This is the same combination of arrogance and ignorance that leads

most current pediatricians to continue injecting children with the

thimerosal preserved vaccines they have in the stockroom rather than

take the economic loss of throwing them away, because the doc's

don't see how the thimerosal could hurt the kids and are certain

they know everything important there is to know about the subject.

This unfortunately is part of the medical culture and is not unique

to the mainstream or alternative medicine communities.

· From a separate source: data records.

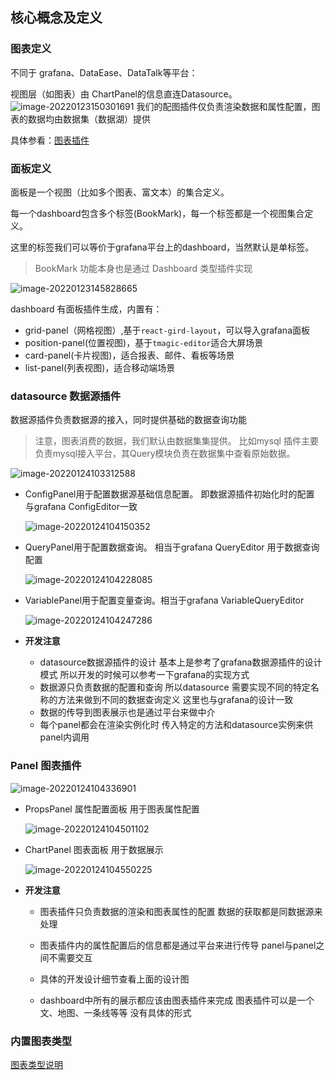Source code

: ## 核心概念及定义


### 图表定义
不同于 grafana、DataEase、DataTalk等平台：

视图层（如图表）由 ChartPanel的信息直连Datasource。
![image-20220123150301691](./images/image-20220123150301691.png)
我们的配图插件仅负责渲染数据和属性配置，图表的数据均由数据集（数据湖）提供

具体参看：[图表插件](../plugin/panel.md)

### 面板定义
面板是一个视图（比如多个图表、富文本）的集合定义。

每一个dashboard包含多个标签(BookMark)，每一个标签都是一个视图集合定义。

这里的标签我们可以等价于grafana平台上的dashboard，当然默认是单标签。
>BookMark 功能本身也是通过 Dashboard 类型插件实现

![image-20220123145828665](./images/image-20220123145828665.png)

dashboard 有面板插件生成，内置有：
+ grid-panel（网格视图）,基于`react-gird-layout`，可以导入grafana面板
+ position-panel(位置视图)，基于`tmagic-editor`适合大屏场景
+ card-panel(卡片视图)，适合报表、邮件、看板等场景
+ list-panel(列表视图)，适合移动端场景



### datasource 数据源插件

数据源插件负责数据源的接入，同时提供基础的数据查询功能
> 注意，图表消费的数据，我们默认由数据集集提供。 比如mysql 插件主要负责mysql接入平台，其Query模块负责在数据集中查看原始数据。

![image-20220124103312588](./images/image-20220124103312588.png)


* ConfigPanel用于配置数据源基础信息配置。 即数据源插件初始化时的配置 与grafana ConfigEditor一致

  ![image-20220124104150352](./images/image-20220124104150352.png)

* QueryPanel用于配置数据查询。 相当于grafana QueryEditor 用于数据查询配置

  ![image-20220124104228085](./images/image-20220124104228085.png)

* VariablePanel用于配置变量查询。相当于grafana VariableQueryEditor 

  ![image-20220124104247286](./images/image-20220124104247286.png)

* **开发注意**
  * datasource数据源插件的设计 基本上是参考了grafana数据源插件的设计模式 所以开发的时候可以参考一下grafana的实现方式
  * 数据源只负责数据的配置和查询 所以datasource 需要实现不同的特定名称的方法来做到不同的数据查询定义 这里也与grafana的设计一致
  * 数据的传导到图表展示也是通过平台来做中介
  * 每个panel都会在渲染实例化时 传入特定的方法和datasource实例来供panel内调用



### Panel 图表插件

![image-20220124104336901](./images/image-20220124104336901.png)


* PropsPanel 属性配置面板  用于图表属性配置

  ![image-20220124104501102](./images/image-20220124104501102.png)

* ChartPanel 图表面板 用于数据展示

  ![image-20220124104550225](./images/image-20220124104550225.png)



* **开发注意**

  * 图表插件只负责数据的渲染和图表属性的配置 数据的获取都是同数据源来处理

  * 图表插件内的属性配置后的信息都是通过平台来进行传导 panel与panel之间不需要交互
  * 具体的开发设计细节查看上面的设计图
  * dashboard中所有的展示都应该由图表插件来完成  图表插件可以是一个文、地图、一条线等等 没有具体的形式

### 内置图表类型
[图表类型说明](../plugin/panelTypes.md)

So, after that DAN! meeting, a new, randomly modified and untested

protocol was emitted. As is easily verified in the polls section of

this list and in its archives, what actually happened is that a lot

of kids who had been getting better on the every 4 hour protocol

were switcched to the every 8 hour protocol and started to get worse

again. Once the parents realized that the doc's had gone off the

deep end and switched back to the 3-4 hour protocol, their kids

resumed improving. While informal, this is a " controlled crossover

study, " which is among the most powerful evidence doctors claim to

believe in. It provided conclusive proof that the lower dose 3-4

hour protocol is dramatically superior to the DAN! 8 hour, high dose

protocol. Like the mainstream, however, DAN! has ignored those

results that don't agree with its position.

In fact, when using the 3-4 hour protocol, the early DAN! doctors

were reporting dramatic, rapid improvements in their patients. Since

switching to the 8 hour protocol they are reporting rough going,

some improvement in perhaps 60% of patients, and are getting really

interested in using other interventions (like MT promoter) in place

of chelation.

I believe that the reports of the DAN! doctors actually are correct.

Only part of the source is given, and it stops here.